When the breast genes were passed out in heaven, Alie’e had been in line for an extra helping of eyes instead. That became obvious in junior high when her friends began to complain about bra straps cutting into their necks. Not Alie’e. As the Olsons’ best friends, Ellen and Bud Benton, said—Bud said it, anyway—“Ain’t no Miss Minnesota without the big bumpers, y ’know.”
As it happened, the breasts didn’t matter. In the summer of her sixteenth year, Lynn and Lil took her to a model agency in Minneapolis, and the agent liked what she saw. Alie’e had knife-edge cheekbones and those jade-green eyes. They came straight from God in a perfect package with white-blond hair, a flawless complexion, delicate fuck-me shoulder blades, and hips so narrow she’d have trouble giving birth to a baling wire.
Between Minneapolis and New York, Sharon Olson vanished and Alie’e Maison stepped into her size-six dress. She was so famous that the second-most-famous person in Burnt River was a lawn-care service operator named Louis Friar. Friar, one night in tenth grade, nailed Alie’e in the short grass beside the first-base line of the American Legion baseball diamond on Bergholm Road, on an air mattress that he’d brought along for that express purpose.

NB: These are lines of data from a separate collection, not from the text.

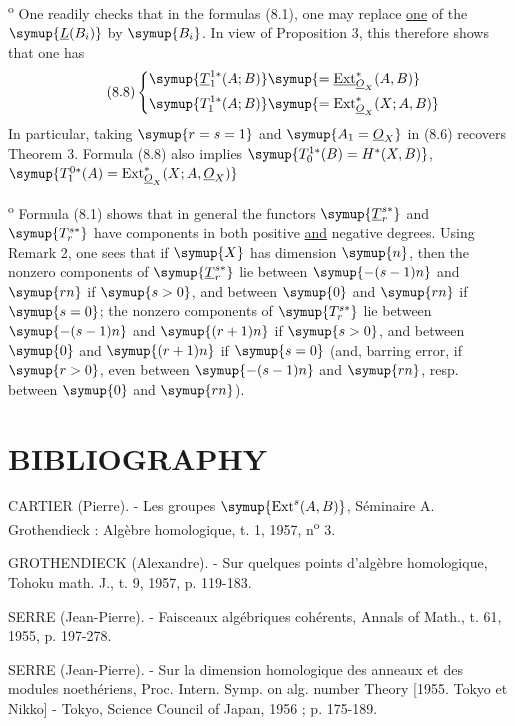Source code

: \medskip
{}\textsuperscript{o} One readily checks that in the formulas (8.1), one may replace \uline{one} of the
$\symup{\underline{L}(B_i)}$ by $\symup{B_i}$. In view of Proposition 3, this therefore shows that one has
\begin{equation}\tag{8.8}
\left\{
\begin{aligned}\symup{\underline{T}_{1}^{1*}(A;B)}&\symup{=\Extsh_{\Osh_X}^{*}(A,B)}\\\symup{T_{1}^{1*}(A;B)}&\symup{=\operatorname{Ext}_{\Osh_X}^{*}(X;A,B)}\end{aligned}
\right.
\end{equation}
In particular, taking $\symup{r=s=1}$ and $\symup{A_1=\Osh_X}$ in (8.6) recovers Theorem 3.
Formula (8.8) also implies
$\symup{T_{0}^{1*}(B)=H^{*}(X,B)}$, $\symup{T_{1}^{0*}(A)=\operatorname{Ext}_{\Osh_X}^{*}(X;A,\Osh_X)}$

\medskip
{}\textsuperscript{o} Formula (8.1) shows that in general the functors
$\symup{\underline{T}_{r}^{s*}}$ and $\symup{T_{r}^{s*}}$ have components in both positive \uline{and}
negative degrees. Using Remark 2, one sees that if $\symup{X}$ has dimension $\symup{n}$, then
the nonzero components of $\symup{\underline{T}_{r}^{s*}}$ lie between $\symup{-(s-1)n}$ and
$\symup{rn}$ if $\symup{s>0}$, and between $\symup{0}$ and $\symup{rn}$ if $\symup{s=0}$; the nonzero components of
$\symup{T_{r}^{s*}}$ lie between $\symup{-(s-1)n}$ and $\symup{(r+1)n}$ if $\symup{s>0}$, and between $\symup{0}$ and
$\symup{(r+1)n}$ if $\symup{s=0}$ (and, barring error, if $\symup{r>0}$, even between
$\symup{-(s-1)n}$ and $\symup{rn}$, resp. between $\symup{0}$ and $\symup{rn}$).

\section*{\centering\normalfont BIBLIOGRAPHY}

\noindent[1] CARTIER (Pierre). - Les groupes
$\symup{\operatorname{Ext}^{s}(A,B)}$, Séminaire A. Grothendieck : Algèbre homologique,
t. 1, 1957, n\textsuperscript{o} 3.

\noindent[2] GROTHENDIECK (Alexandre). - Sur quelques points d'algèbre
homologique, Tohoku math. J., t. 9, 1957, p. 119-183.

\noindent[3] SERRE (Jean-Pierre). - Faisceaux algébriques cohérents,
Annals of Math., t. 61, 1955, p. 197-278.

\noindent[4] SERRE (Jean-Pierre). - Sur la dimension homologique des anneaux
et des modules noethériens, Proc. Intern. Symp. on alg. number Theory
[1955. Tokyo et Nikko] - Tokyo, Science Council of Japan, 1956 ;
p. 175-189.

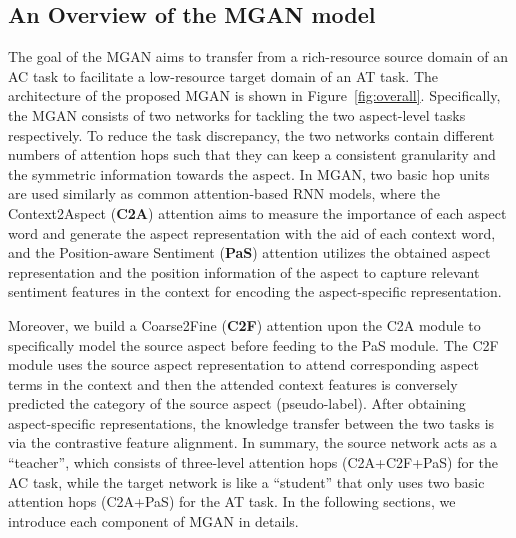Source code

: \documentclass[letterpaper]{article} \usepackage{aaai19}  \usepackage{times}  \usepackage{latexsym}
\begin{document}
\subsection{An Overview of the MGAN model}
The goal of the MGAN aims to transfer from a rich-resource source domain of an AC task to facilitate a low-resource target domain of an AT task. The architecture of the proposed MGAN is shown in Figure~\ref{fig:overall}. Specifically, the MGAN consists of two networks for tackling the two aspect-level tasks respectively. To reduce the task discrepancy, the two networks contain different numbers of attention hops such that they can keep a consistent granularity and the symmetric information towards the aspect. In MGAN, two basic hop units are used similarly as common attention-based RNN models, where the Context2Aspect (\textbf{C2A}) attention aims to measure the importance of each aspect word and generate the aspect representation with the aid of each context word, and the Position-aware Sentiment (\textbf{PaS}) attention utilizes the obtained aspect representation and the position information of the aspect to capture relevant sentiment features in the context for encoding the aspect-specific representation. 

Moreover, we build a Coarse2Fine (\textbf{C2F}) attention upon the C2A module to specifically model the source aspect before feeding to the PaS module. The C2F module uses the source aspect representation to attend corresponding aspect terms in the context and then the attended context features is conversely predicted the category of the source aspect (pseudo-label). After obtaining aspect-specific representations, the knowledge transfer between the two tasks is via the contrastive feature alignment. In summary, the source network acts as a ``teacher'', which consists of three-level attention hops (C2A+C2F+PaS) for the AC task, while the target network is like a ``student'' that only uses two basic attention hops (C2A+PaS) for the AT task. In the following sections, we introduce each component of MGAN in details.
\end{document}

Louis never talked about it. He never even confirmed that it happened. He held the memory of the event in a beery reverence. Alie’e, on the other hand, talked to everyone; so everyone in Burnt River knew about it, and how, at the critical moment, Louis had cried out, “Oh God oh God oh God oh God,” which was why everybody in town called him Reverend. Friar himself thought the nickname was based on his last name, as if the residents of Burnt River were universally fond of puns; nobody ever told him different.
“You don’t think they’re getting too close to porno?” Lil now asked, under her breath to Lynn, as they watched Amnon Plain push their daughter around the set. “I don’t want any goddamned porno.” Lil had a thing about porno.
“You know they’re not going to do any porno,” Lynn said placatingly. He was wearing black-on-black, with wraparound Blades.
“They better not. That’ll kill you in a minute.” She refocused. “Look at Jax. I think he’s so good for her.”
Jax—he had no last name—was peering around the set through the viewfinder of a Nikon F5. He thought of himself as a photographer, although he hadn’t yet taken many photographs. But how hard could it be? You look through the hole, you push the button. When Alie’e said, “You got anything?” Jax let the camera drop to his side, tipped his head, and they moved together against the hull of the barge. Jax took a plastic nose-drop bottle from his pocket and passed it to her. Alie’e unscrewed the top, slipped the end into a nostril, and squeezed the bottle once, twice. “Whoa, whoa,” Jax muttered. “Not too much, it’ll kill the eyes.” If you had eyes as green and large as Alie’e’s, you didn’t want them dilated.
Amnon Plain was moving lights around as his assistants refilled the camera backs with Kodachrome. Alie’e would be wearing a torn pale-blue T-shirt that was meant to show just a hint of rouged nipple within the tear, and the film had to hold the subtlety of the pink-against-blue. With the Kodachrome, the flare of the torch behind her wouldn’t pop as it would on the Fuji, but that wasn’t so important in this shot.
Plain was juggling the color equities in his mind when Alie’e said, past his head, “Hello, Jael.”